Minnesota Prairie Roots

Writing and photography by Audrey Kletscher Helbling

Neighbor helping neighbor in Zumbrota October 27, 2020

The grain elevator complex in Zumbrota, a busy place especially during the fall harvest. Minnesota Prairie Roots file photo October 18, 2020.

TOO OFTEN THESE DAYS, I feel discouraged by all the discord in our country, by the selfishness and lack of care for others.

But then I discover something that lifts my spirits and reaffirms my belief in our goodness, our ability to help one another, to think beyond ourselves and our needs to those of the people around us.

This is the story of such a discovery. Of goodness and kindness and care for those we call our family, neighbors, friends. Or strangers. And this I found in Zumbrota, a small town about a 45-minute drive east of Faribault.

On a recent Sunday afternoon drive through the Zumbro River Valley of southeastern Minnesota, Randy and I stopped in Zumbrota for a picnic lunch, or what was supposed to be a picnic lunch. The weather, only in the 30s and blustery, proved too cold for outdoor dining. We opted to eat in the van while parked outside the public library.

“Heritage of Promise” by Jeff Barber. A third sculpture of a child is not included in this photo.

Directly in our line of vision stood a sculpture of children near a structure, which I soon determined to be an artistic interpretation of an historic covered bridge on the other side of the library. I planned, upon finishing my sandwich, grapes and protein bar, to photograph the art and then we would be on our way.

Some of the words inscribed on the sculpture. In the background, you can see the historic covered bridge.

On any other day, Randy and I would walk across that aged bridge to the park, explore a bit while stretching our legs. But the weather was just too darned cold. I hurried to photograph the sculpture as my fingers numbed.

The Community Cupboard and the Zumbrota Public Library designs both mimic the historic covered bridge nearby.

Once done, I walked back toward the van, only to notice a Little Free Library next to the public library. I found that odd.

As I drew closer, I found I was mistaken. This was not a LFL but rather a Community Cupboard—a source of food and hygiene products. Free for the taking.

The message thereon invites those opening the door of this small structure, designed like the nearby covered bridge, to TAKE WHAT YOU NEED, LEAVE WHAT YOU CAN. Baby formula. Snacks. Dried legumes. I didn’t poke around to see all of the contents.

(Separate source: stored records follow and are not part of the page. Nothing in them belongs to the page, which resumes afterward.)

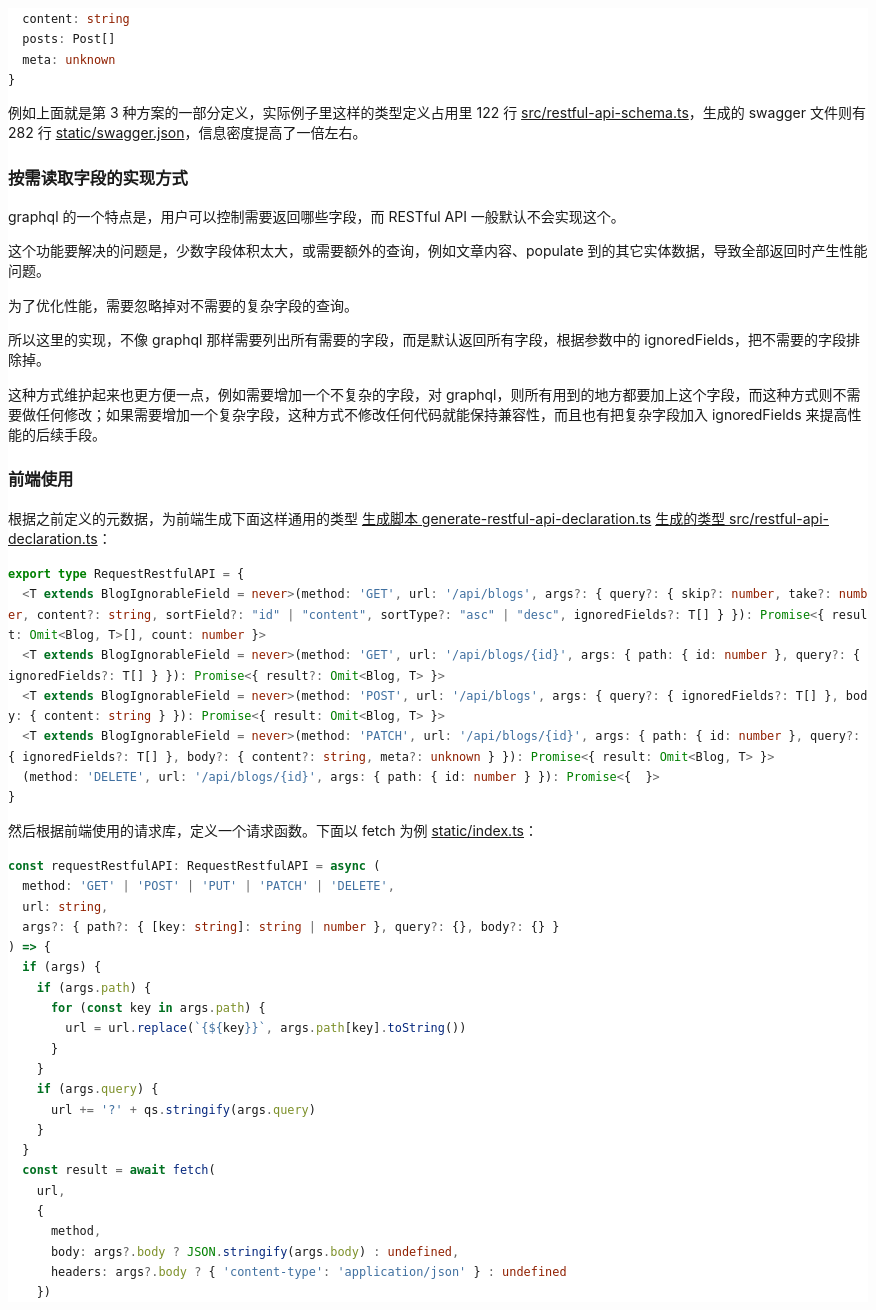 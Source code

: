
 ```ts
  content: string
  posts: Post[]
  meta: unknown
}
```

例如上面就是第 3 种方案的一部分定义，实际例子里这样的类型定义占用里 122 行 [src/restful-api-schema.ts](./src/restful-api-schema.ts)，生成的 swagger 文件则有 282 行 [static/swagger.json](./static/swagger.json)，信息密度提高了一倍左右。

### 按需读取字段的实现方式

graphql 的一个特点是，用户可以控制需要返回哪些字段，而 RESTful API 一般默认不会实现这个。

这个功能要解决的问题是，少数字段体积太大，或需要额外的查询，例如文章内容、populate 到的其它实体数据，导致全部返回时产生性能问题。

为了优化性能，需要忽略掉对不需要的复杂字段的查询。

所以这里的实现，不像 graphql 那样需要列出所有需要的字段，而是默认返回所有字段，根据参数中的 ignoredFields，把不需要的字段排除掉。

这种方式维护起来也更方便一点，例如需要增加一个不复杂的字段，对 graphql，则所有用到的地方都要加上这个字段，而这种方式则不需要做任何修改；如果需要增加一个复杂字段，这种方式不修改任何代码就能保持兼容性，而且也有把复杂字段加入 ignoredFields 来提高性能的后续手段。

### 前端使用

根据之前定义的元数据，为前端生成下面这样通用的类型 [生成脚本 generate-restful-api-declaration.ts](./generate-restful-api-declaration.ts) [生成的类型 src/restful-api-declaration.ts](./src/restful-api-declaration.ts)：

```ts
export type RequestRestfulAPI = {
  <T extends BlogIgnorableField = never>(method: 'GET', url: '/api/blogs', args?: { query?: { skip?: number, take?: number, content?: string, sortField?: "id" | "content", sortType?: "asc" | "desc", ignoredFields?: T[] } }): Promise<{ result: Omit<Blog, T>[], count: number }>
  <T extends BlogIgnorableField = never>(method: 'GET', url: '/api/blogs/{id}', args: { path: { id: number }, query?: { ignoredFields?: T[] } }): Promise<{ result?: Omit<Blog, T> }>
  <T extends BlogIgnorableField = never>(method: 'POST', url: '/api/blogs', args: { query?: { ignoredFields?: T[] }, body: { content: string } }): Promise<{ result: Omit<Blog, T> }>
  <T extends BlogIgnorableField = never>(method: 'PATCH', url: '/api/blogs/{id}', args: { path: { id: number }, query?: { ignoredFields?: T[] }, body?: { content?: string, meta?: unknown } }): Promise<{ result: Omit<Blog, T> }>
  (method: 'DELETE', url: '/api/blogs/{id}', args: { path: { id: number } }): Promise<{  }>
}
```

然后根据前端使用的请求库，定义一个请求函数。下面以 fetch 为例 [static/index.ts](./static/index.ts)：

```ts
const requestRestfulAPI: RequestRestfulAPI = async (
  method: 'GET' | 'POST' | 'PUT' | 'PATCH' | 'DELETE',
  url: string,
  args?: { path?: { [key: string]: string | number }, query?: {}, body?: {} }
) => {
  if (args) {
    if (args.path) {
      for (const key in args.path) {
        url = url.replace(`{${key}}`, args.path[key].toString())
      }
    }
    if (args.query) {
      url += '?' + qs.stringify(args.query)
    }
  }
  const result = await fetch(
    url,
    {
      method,
      body: args?.body ? JSON.stringify(args.body) : undefined,
      headers: args?.body ? { 'content-type': 'application/json' } : undefined
    })
```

Rather, as I photographed the Community Cupboard, I felt a sense of gratitude for this “Sharing Our Saviour” food outreach of Our Saviour’s Lutheran Church. I thought of the many times Jesus fed the hungry of body and of soul. And how thankful I am that churches and nonprofits and so many others help people in more ways than we will ever know. This lifts my spirits.

TELL ME: How do you or your community or church (or whatever) help individuals and families in need? I’d like to hear more uplifting stories.

© Copyright 2020 Audrey Kletscher Helbling

 

6 Responses to “Neighbor helping neighbor in Zumbrota”

  1. Sandra Van Erp Says:

    This would not work in the metro. So, churches organize. Our church partners with WA County Resource Center for Thurs. meals which, to my great surprise, includes all, not just the needy. Apparently it works, it was in place when I changed churches (yet again) in 2015. It has been the last few years the emphasis on COME! join in community and families do. Past years it moved inside to the gym, slowly the various programs have been returning meeting the guidelines. I have no doubt any day I’ll see a notice for Thursday’s going forward. We’ll only get through this a day at a time. Keep hope, Audrey! Details here https://www.saintandrews.org/community-resource-center

  2. Beth Ann Says:

    These are very common -sometimes called Blessing Boxes- around our area. I am helping with another fundraiser on November 7th. This time it will be food and toys so we are pretty excited about it.

  3. Jackie Hemmer Says:

    Our church has one of these boxes outside near the church entrance. There are always people who are in need, so I often head to “Trader Joes” and fill my shopping cart to take the good to the church. Our church also has an inside “Food Pantry” that the congregation keeps stocked for when someone stops by in need of some food.